Seriously now, Ehrlich has been pushing back his predictions decade by decade since the 70s, fully half his life. He's ancient now, and still he's being showered with money and accolades like an environmental messiah. To expect an ideological movement to fade from policy significance just because it was wrong is placing way too much faith in reason as a driver of the political process.
Why would Christianity vanish with Copernicus? The teachings of Christianity have no dependence on planetary theory. Those who punished Galileo and posthumously chastised Copernicus were garden variety statists. And statists do what statists do. Blaming Christianity is a bit lame. It was from Christianity, after all, that western peoples got the notion of personal responsibility and individual rights. Prior to Christianity people thought about family and tribe, only. Christianity is not the culprit here--statism and power mongering are.

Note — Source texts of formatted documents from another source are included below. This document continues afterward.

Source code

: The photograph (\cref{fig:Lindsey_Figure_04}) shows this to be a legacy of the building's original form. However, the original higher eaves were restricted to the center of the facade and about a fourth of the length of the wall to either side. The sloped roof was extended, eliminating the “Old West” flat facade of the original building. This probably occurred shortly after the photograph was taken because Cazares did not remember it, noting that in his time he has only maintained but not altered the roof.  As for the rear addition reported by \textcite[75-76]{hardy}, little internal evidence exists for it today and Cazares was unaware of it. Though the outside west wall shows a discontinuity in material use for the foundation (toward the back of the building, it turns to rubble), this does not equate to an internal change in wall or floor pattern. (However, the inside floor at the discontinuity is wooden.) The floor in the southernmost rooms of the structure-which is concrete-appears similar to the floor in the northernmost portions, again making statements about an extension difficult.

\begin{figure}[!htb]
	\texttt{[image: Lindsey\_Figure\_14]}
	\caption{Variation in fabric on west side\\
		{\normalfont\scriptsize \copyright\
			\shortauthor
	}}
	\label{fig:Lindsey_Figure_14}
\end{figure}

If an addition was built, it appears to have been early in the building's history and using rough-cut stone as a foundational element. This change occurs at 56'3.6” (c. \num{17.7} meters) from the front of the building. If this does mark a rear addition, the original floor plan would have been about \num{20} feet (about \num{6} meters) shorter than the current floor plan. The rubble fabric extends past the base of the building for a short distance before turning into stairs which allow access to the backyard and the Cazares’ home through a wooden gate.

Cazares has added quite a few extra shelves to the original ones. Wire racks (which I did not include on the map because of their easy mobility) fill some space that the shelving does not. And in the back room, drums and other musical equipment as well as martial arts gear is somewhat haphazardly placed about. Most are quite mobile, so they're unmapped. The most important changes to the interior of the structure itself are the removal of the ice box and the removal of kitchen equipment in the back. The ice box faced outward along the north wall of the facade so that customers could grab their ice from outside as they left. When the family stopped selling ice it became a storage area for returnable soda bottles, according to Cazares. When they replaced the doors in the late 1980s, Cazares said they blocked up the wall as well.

The biblical cosmology is the ancient Sumerian one: the earth a flat disk with a dome above it to keep the water out. God is a kingly creator living in the sky who opens windows to allow rain in periodically, thus Noah's flood. When the earth became the center of the universe many years after Genesis was written, that was already a compromise in biblical doctrine, as the original Hebrew cosmology was one where the earth is the universe more or less.
When man first went into space, astronauts joked about how there were no gods up there. They weren't just being snide. Most ancients believed in men in the sky for the same reason that most moderns do.
The point being that people don't give up ideologies that are key to their personal and social identities just because they're wildly unlikely to be true. Environmentalism has fallen into that category for a generation or two now with its own species of true believer wreaking havok.